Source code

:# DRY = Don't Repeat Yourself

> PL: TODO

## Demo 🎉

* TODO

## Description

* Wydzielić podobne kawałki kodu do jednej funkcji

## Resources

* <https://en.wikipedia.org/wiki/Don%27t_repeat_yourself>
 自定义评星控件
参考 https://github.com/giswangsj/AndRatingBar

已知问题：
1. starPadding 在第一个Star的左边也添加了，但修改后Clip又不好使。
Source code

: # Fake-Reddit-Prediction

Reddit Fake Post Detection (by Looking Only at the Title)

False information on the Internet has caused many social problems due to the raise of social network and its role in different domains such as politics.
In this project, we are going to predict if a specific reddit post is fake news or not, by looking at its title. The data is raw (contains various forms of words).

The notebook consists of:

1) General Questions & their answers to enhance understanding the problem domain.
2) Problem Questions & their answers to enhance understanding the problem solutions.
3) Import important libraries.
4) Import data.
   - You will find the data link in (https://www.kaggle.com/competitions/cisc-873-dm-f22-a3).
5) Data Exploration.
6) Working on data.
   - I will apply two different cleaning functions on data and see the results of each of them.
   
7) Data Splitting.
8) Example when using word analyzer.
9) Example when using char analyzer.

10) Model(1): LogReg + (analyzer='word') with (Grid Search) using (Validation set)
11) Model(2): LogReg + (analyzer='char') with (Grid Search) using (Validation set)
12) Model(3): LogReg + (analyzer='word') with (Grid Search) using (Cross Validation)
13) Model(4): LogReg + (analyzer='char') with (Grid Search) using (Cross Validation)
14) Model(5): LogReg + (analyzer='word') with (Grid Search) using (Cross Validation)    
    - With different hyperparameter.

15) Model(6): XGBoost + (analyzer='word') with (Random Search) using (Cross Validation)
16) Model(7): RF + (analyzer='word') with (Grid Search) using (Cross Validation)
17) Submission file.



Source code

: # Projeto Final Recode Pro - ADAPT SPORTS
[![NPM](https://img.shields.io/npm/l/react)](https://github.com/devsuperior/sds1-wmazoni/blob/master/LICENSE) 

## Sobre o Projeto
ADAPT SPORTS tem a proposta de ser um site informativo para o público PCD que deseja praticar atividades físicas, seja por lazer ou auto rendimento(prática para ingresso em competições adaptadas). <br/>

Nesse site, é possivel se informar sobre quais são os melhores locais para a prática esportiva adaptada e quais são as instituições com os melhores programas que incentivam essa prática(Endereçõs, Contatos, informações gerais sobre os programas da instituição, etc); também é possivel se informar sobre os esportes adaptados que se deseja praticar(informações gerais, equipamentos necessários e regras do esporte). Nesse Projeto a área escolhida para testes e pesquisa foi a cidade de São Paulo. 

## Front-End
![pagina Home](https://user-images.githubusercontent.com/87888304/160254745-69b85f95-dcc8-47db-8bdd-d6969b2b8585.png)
==============================
The task
Give the lines again, exactly as they stand, from the beginning of the data through the line with "13) Model(4): LogReg".

Response below
Source code

:# DRY = Don't Repeat Yourself

> PL: TODO

## Demo 🎉

* TODO

## Description

* Wydzielić podobne kawałki kodu do jednej funkcji

## Resources

* <https://en.wikipedia.org/wiki/Don%27t_repeat_yourself>
 自定义评星控件
参考 https://github.com/giswangsj/AndRatingBar

已知问题：
1. starPadding 在第一个Star的左边也添加了，但修改后Clip又不好使。
Source code

: # Fake-Reddit-Prediction

Reddit Fake Post Detection (by Looking Only at the Title)

False information on the Internet has caused many social problems due to the raise of social network and its role in different domains such as politics.
In this project, we are going to predict if a specific reddit post is fake news or not, by looking at its title. The data is raw (contains various forms of words).

The notebook consists of:

1) General Questions & their answers to enhance understanding the problem domain.
2) Problem Questions & their answers to enhance understanding the problem solutions.
3) Import important libraries.
4) Import data.
   - You will find the data link in (https://www.kaggle.com/competitions/cisc-873-dm-f22-a3).
5) Data Exploration.
6) Working on data.
   - I will apply two different cleaning functions on data and see the results of each of them.
   
7) Data Splitting.
8) Example when using word analyzer.
9) Example when using char analyzer.

10) Model(1): LogReg + (analyzer='word') with (Grid Search) using (Validation set)
11) Model(2): LogReg + (analyzer='char') with (Grid Search) using (Validation set)
12) Model(3): LogReg + (analyzer='word') with (Grid Search) using (Cross Validation)
13) Model(4): LogReg + (analyzer='char') with (Grid Search) using (Cross Validation)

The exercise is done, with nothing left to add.